Un papel sostenible, una manera de consumir que se exporta aquí y allí
Desde hace años, en Cantabria se está promoviendo el de-sarrollo de dicha metodología realizando formaciones y divulgaciones en centros educativos, tanto formales como informales. Uno de los centros donde se hizo un curso de APS fue el Colegio Público “Cisneros” de Santander.
En el centro buscaron espacios donde poder articular proyectos de esta índole. Es decir, buscaron necesidades que pudiesen satisfacer en la comunidad mediante la aplicación de los saberes aprendidos por los alumnos, que es justo en lo que consisten los proyectos APS. Tras la celebración de la Semana de la Sostenibilidad, comenzaron a preocuparse por el uso y consumo del papel que hacían en el centro.
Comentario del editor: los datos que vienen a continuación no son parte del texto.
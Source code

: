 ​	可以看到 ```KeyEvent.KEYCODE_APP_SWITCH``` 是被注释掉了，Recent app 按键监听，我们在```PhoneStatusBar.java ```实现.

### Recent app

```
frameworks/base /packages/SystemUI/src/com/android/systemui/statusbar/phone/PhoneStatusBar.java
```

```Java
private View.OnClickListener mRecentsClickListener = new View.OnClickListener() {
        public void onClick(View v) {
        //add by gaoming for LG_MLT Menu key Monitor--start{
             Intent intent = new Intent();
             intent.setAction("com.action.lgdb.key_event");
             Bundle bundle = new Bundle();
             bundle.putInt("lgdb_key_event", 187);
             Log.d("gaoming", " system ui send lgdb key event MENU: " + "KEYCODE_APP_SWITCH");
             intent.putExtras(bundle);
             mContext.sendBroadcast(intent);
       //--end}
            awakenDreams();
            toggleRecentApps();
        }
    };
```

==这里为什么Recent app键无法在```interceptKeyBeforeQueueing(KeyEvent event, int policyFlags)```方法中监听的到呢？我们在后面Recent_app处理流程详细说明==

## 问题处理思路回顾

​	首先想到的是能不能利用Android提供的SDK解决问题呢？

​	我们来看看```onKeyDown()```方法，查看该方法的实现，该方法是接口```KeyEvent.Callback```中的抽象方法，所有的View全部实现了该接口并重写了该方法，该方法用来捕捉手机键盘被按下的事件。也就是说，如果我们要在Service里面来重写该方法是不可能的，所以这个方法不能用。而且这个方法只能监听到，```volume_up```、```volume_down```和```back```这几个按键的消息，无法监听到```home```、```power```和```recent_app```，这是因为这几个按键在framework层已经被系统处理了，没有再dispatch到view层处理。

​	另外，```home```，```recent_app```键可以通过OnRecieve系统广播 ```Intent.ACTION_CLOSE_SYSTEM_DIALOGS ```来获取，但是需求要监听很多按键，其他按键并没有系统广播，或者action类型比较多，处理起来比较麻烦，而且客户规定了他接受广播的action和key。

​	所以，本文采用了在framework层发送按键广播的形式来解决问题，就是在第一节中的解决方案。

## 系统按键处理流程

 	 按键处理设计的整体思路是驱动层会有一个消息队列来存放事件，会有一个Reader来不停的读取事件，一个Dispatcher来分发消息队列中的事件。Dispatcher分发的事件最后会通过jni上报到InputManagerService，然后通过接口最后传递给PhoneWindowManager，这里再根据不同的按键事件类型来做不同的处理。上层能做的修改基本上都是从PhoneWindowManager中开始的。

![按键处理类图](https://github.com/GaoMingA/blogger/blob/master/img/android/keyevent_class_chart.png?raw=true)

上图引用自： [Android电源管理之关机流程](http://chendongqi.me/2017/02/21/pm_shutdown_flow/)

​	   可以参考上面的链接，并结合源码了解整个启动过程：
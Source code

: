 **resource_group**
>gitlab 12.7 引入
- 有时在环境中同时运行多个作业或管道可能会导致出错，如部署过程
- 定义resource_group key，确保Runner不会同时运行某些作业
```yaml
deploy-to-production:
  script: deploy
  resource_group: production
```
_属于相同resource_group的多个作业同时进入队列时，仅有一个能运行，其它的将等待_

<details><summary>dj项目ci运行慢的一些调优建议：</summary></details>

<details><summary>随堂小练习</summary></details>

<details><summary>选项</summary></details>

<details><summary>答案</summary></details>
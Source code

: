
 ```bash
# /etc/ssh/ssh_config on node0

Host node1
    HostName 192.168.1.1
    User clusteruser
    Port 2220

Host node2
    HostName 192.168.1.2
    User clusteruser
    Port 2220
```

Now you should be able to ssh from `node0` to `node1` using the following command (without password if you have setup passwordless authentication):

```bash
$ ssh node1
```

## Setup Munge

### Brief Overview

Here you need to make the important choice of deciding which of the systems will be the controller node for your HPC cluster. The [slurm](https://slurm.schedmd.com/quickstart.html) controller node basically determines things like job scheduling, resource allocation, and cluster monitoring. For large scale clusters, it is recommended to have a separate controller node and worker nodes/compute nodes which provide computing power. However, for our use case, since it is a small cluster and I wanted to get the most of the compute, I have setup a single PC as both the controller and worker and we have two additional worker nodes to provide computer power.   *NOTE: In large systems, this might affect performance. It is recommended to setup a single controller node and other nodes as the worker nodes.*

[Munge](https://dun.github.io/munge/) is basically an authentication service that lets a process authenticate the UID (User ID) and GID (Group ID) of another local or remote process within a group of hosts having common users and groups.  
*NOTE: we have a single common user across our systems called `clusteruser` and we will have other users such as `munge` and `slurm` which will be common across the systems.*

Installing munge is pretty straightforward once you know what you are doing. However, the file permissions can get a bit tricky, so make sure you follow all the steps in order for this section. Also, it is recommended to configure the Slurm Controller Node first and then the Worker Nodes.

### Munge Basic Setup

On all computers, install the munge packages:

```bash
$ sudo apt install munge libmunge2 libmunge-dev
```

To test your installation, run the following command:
Por ello decidieron aplicar lo aprendido en torno al consumo sostenible de recursos en la investigación de cómo mejorar el uso del papel en toda la comunidad educativa.
Nuestro Papel
Fue así como nació el proyecto de APS, titulado Nuestro Papel, que pretendía conseguir un uso sostenible del papel en su centro escolar.
Ya que durante el curso escolar el centro realiza varias acciones dentro de su programación de la Agenda 21 y que los alumnos habían recibido diversas formaciones sobre consumo responsable y uso sostenible de los recursos, se les dio la oportunidad de aplicar los conocimientos que habían adquirido o estaban adquiriendo. Es decir, conceptos como reducir, usar, reutilizar, papel ecológico, Lista Robinson, el proceso de añadir cloro al papel o el comercio de madera justa pasaban a ser aplicados por los alumnos en su entorno, en su comunidad.
El primer paso que dieron fue estudiar la oferta de papel que ofrecen los diferentes proveedores. Ello les llevó a tener que investigar sobre los sellos de calidad y de autenticidad que poseen los diferentes papeles. Una vez identificados qué papeles son dignos del sello ecológico o de madera justa y por qué, los niños empezaron a calcular los costes que supondría que todo el colegio usara papel de este tipo. Por ejemplo, llegaron a conclusiones como: “Queremos convencer a otros, ya que, cuantos más seamos, el coste del papel bajará y el beneficio para el medio ambiente subirá”, compartieron los alumnos en sus blog.
Tras decidirse por un papel de una marca en concreto, se toparon con otro problema: el distribuidor no servía ese producto en su ciudad, por lo que tuvieron que solicitarlo. Finalmente, consiguieron que su colegio sólo compre papel reciclado. A pesar de las críticas de algunos miembros del centro, pues echan de menos el brillante papel blanco que se consigue a base de aplicar cloro, ahora el colegio puede presumir de hacer un uso responsable y sostenible del papel.
Exportar la idea
No acaba aquí la tarea de los niños que, en las últimas semanas y de forma voluntaria, se han preparado durante los recreos para divulgar su iniciativa en otros centros educativos. Y, como son ambiciosos, acudieron a la Facultad de Educación de la Universidad de Cantabria paracontarnos su iniciativa y para animar al decano a promover el uso de papel reciclado. Además, nos comentaron que su colegio va a usar también papel de madera justa el próximo curso, puesto que, aparte de parabienes ecológicos, tiene beneficios sociales.
Por otro lado, hicieron hincapié en el uso de las TIC para reducir el consumo y derroche de papel mediante la utilización de la Lista Robinson en las comunicaciones, del trabajo con documentos compartidos en Google Docs o a través de la trasmisión de información por códigos QR. Todas ellas son estrategias que facilitan el no tener que imprimir datos y, por consiguiente, gastar menos papel.
En conclusión, el Colegio Público “Cisneros” ha demostrado, una vez más, que el saber aplicado provoca pequeños cambios que impulsan la mejora comunitaria, así como que sus alumnos van incorporando aprendizajes exponencialmente, los cuales los capacitan para provocar cambios ambiciosos que van a mejorar de manera inmediata su entorno.